Reduce background noise and optimize the speech from an audio clip using ffmpeg
I extract audio clips from a video file for speech recognition. These videos come from mobile/other handmade devices and hence contain a lot of noise. I want to reduce the background noise of the audio so that the speech that I relay to my speech recognition engine is clear. I am using ffmpeg to do all of this stuff, but am stuck at the noise reduction phase.
Till now I have tried following filters:
ffmpeg-20140324-git-63dbba6-win64-static\bin>ffmpeg -i i nput.wav -filter_complex "highpass=f=400,lowpass=f=1800" out2.wav
ffmpeg -i i nput.wav -af "equalizer=f=1000:width_type=h:width=900:g=-10" output.wav
ffmpeg -i i nput.wav -af "bandreject=f=1200:width_type=h:width=900:g=-10" output.wav
But the results are very disappointing.

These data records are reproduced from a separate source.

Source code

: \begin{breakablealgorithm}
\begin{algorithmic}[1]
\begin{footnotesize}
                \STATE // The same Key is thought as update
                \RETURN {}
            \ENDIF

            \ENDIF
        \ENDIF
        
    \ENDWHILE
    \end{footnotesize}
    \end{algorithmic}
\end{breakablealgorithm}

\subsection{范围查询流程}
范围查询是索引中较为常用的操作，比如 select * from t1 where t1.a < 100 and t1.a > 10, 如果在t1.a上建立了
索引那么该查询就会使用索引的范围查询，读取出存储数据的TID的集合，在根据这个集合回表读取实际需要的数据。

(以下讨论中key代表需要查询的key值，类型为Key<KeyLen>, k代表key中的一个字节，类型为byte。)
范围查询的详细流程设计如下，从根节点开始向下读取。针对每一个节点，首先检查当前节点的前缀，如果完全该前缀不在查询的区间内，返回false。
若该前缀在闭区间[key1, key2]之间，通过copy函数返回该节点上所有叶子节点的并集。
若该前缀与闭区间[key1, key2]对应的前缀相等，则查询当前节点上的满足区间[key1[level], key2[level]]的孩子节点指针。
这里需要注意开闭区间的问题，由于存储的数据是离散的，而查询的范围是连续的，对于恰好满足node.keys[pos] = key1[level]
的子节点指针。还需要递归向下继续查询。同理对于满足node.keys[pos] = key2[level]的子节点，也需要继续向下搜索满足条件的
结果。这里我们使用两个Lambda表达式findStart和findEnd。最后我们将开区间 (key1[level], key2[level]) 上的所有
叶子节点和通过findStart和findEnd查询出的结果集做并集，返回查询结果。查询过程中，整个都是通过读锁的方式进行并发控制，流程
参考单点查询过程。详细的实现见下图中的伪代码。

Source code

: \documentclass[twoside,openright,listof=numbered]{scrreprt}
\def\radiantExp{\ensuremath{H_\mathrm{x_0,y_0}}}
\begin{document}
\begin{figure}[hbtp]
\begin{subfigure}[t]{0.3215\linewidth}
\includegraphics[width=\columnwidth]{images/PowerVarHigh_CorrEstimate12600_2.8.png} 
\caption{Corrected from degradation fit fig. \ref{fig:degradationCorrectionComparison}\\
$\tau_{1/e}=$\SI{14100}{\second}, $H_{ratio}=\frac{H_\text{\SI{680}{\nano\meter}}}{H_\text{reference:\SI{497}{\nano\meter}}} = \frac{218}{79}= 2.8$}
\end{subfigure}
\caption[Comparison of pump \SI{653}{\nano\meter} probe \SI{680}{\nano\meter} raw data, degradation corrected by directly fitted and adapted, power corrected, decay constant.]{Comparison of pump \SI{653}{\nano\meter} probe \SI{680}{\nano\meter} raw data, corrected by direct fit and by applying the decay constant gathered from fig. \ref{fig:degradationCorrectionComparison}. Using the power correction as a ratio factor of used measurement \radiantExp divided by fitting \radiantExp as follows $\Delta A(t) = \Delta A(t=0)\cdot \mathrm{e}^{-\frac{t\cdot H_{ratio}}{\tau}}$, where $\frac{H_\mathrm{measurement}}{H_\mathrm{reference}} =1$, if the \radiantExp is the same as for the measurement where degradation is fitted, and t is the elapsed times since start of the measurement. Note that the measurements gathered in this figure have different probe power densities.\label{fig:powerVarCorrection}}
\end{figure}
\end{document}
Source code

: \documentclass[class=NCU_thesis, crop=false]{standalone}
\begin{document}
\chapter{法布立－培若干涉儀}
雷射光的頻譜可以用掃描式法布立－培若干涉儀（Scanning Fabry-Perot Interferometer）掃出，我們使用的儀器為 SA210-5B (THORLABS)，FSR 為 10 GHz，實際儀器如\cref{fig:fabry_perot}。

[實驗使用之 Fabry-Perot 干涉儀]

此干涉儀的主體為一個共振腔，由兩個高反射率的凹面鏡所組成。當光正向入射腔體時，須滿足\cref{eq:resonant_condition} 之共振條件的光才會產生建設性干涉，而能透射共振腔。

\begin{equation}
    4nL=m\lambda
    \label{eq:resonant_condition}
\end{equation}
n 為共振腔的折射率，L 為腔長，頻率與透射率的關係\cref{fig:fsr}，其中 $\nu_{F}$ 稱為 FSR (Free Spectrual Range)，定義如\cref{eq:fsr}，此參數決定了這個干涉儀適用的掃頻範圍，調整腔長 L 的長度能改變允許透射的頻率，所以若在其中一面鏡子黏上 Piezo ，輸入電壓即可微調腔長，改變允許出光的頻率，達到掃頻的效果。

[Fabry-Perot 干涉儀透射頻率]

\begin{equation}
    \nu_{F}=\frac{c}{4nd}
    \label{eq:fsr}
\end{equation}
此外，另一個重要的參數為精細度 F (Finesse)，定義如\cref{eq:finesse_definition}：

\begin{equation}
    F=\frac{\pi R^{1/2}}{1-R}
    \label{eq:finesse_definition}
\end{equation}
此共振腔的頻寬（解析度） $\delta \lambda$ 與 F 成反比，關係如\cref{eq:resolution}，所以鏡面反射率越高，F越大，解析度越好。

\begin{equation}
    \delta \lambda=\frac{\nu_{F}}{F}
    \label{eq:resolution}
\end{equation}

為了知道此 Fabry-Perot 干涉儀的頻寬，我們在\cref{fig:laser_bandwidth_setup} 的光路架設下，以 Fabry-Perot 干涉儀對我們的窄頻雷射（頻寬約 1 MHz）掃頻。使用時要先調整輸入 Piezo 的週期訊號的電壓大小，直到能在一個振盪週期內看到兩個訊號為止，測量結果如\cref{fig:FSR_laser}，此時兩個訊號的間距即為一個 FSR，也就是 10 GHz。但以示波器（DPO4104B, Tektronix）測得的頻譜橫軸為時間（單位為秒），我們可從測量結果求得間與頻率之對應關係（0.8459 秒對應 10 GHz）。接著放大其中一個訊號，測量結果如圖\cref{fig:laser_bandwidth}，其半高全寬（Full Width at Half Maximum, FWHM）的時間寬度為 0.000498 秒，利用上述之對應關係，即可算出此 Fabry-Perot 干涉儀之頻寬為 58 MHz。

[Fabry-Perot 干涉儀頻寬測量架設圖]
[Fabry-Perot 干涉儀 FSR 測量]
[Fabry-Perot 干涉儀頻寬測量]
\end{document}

My reasoning was that since speech comes under 300-3000 hz range I can filter out all other frequencies to suppress any background noise. What am I missing?
Also, I read about weiner filters that could be used for speech enhancements and found this but am not sure how to use it.
Solution 1:
If you are looking to isolate audible speech try combining a lowpass filter with a high pass filter. For usable audio I have noticed that filtering out 200hz and below then filter out 3000hz and above does a pretty good job of keeping usable voice audio.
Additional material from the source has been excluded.